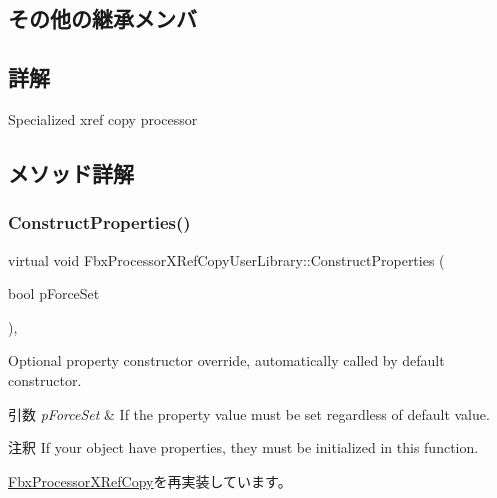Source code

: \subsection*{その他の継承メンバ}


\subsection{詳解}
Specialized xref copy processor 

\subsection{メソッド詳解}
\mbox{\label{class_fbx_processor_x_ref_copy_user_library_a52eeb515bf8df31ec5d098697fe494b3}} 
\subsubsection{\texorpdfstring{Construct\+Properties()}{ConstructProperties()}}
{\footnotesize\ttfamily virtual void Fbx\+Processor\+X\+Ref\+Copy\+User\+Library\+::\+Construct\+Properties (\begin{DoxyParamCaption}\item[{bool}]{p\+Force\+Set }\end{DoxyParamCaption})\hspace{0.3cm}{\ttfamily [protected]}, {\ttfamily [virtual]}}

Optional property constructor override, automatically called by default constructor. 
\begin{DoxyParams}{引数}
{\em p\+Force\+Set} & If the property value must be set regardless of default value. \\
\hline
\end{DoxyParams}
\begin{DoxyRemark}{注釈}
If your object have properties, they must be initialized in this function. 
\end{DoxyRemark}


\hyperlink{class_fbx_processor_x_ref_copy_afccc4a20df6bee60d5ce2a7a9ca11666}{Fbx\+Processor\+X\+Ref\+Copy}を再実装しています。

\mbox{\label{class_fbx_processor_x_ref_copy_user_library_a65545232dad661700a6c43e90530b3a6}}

* * *

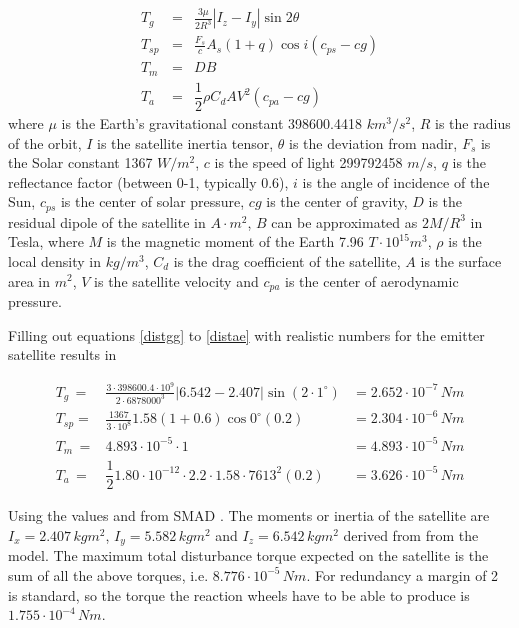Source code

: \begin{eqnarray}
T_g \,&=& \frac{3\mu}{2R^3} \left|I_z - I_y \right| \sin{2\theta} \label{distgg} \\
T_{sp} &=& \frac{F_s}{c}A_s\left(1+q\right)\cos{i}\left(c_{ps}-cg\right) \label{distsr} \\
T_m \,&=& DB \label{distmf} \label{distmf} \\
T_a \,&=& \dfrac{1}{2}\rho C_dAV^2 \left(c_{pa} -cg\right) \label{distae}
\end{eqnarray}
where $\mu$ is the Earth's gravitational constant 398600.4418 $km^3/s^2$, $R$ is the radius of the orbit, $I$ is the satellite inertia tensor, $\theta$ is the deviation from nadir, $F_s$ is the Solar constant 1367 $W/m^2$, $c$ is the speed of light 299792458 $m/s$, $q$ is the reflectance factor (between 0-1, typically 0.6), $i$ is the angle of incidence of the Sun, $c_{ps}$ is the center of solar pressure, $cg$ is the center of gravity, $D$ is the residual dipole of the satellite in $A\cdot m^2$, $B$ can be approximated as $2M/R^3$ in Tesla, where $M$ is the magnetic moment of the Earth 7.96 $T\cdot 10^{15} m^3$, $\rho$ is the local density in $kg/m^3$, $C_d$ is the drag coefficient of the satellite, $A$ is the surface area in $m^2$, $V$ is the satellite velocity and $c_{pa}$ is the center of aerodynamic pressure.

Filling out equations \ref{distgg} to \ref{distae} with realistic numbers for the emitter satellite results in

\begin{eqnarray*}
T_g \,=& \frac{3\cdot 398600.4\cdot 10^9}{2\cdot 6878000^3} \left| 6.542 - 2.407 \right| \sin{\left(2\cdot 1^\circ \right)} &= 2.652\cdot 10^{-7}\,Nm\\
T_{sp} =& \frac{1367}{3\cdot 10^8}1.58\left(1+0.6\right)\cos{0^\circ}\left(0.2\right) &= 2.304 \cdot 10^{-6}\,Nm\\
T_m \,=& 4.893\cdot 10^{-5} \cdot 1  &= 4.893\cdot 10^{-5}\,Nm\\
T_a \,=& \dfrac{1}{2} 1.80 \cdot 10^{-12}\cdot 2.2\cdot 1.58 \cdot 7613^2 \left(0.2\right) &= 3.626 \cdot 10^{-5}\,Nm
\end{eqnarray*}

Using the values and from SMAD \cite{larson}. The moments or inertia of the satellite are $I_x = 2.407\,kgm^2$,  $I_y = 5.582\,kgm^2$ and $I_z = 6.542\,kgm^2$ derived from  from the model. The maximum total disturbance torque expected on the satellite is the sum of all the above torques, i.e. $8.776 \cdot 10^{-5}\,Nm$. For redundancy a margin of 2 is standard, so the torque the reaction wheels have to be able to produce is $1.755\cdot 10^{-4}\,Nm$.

_WHAT THIS TASK INVOLVES_
Here the output must be the lines above from the line with "Filling out equations" to the line with "6.542 - 2.407", both included, duplicated word for word and nothing else.

_EXERCISE RESPONSE_
Filling out equations \ref{distgg} to \ref{distae} with realistic numbers for the emitter satellite results in

\begin{eqnarray*}
T_g \,=& \frac{3\cdot 398600.4\cdot 10^9}{2\cdot 6878000^3} \left| 6.542 - 2.407 \right| \sin{\left(2\cdot 1^\circ \right)} &= 2.652\cdot 10^{-7}\,Nm\\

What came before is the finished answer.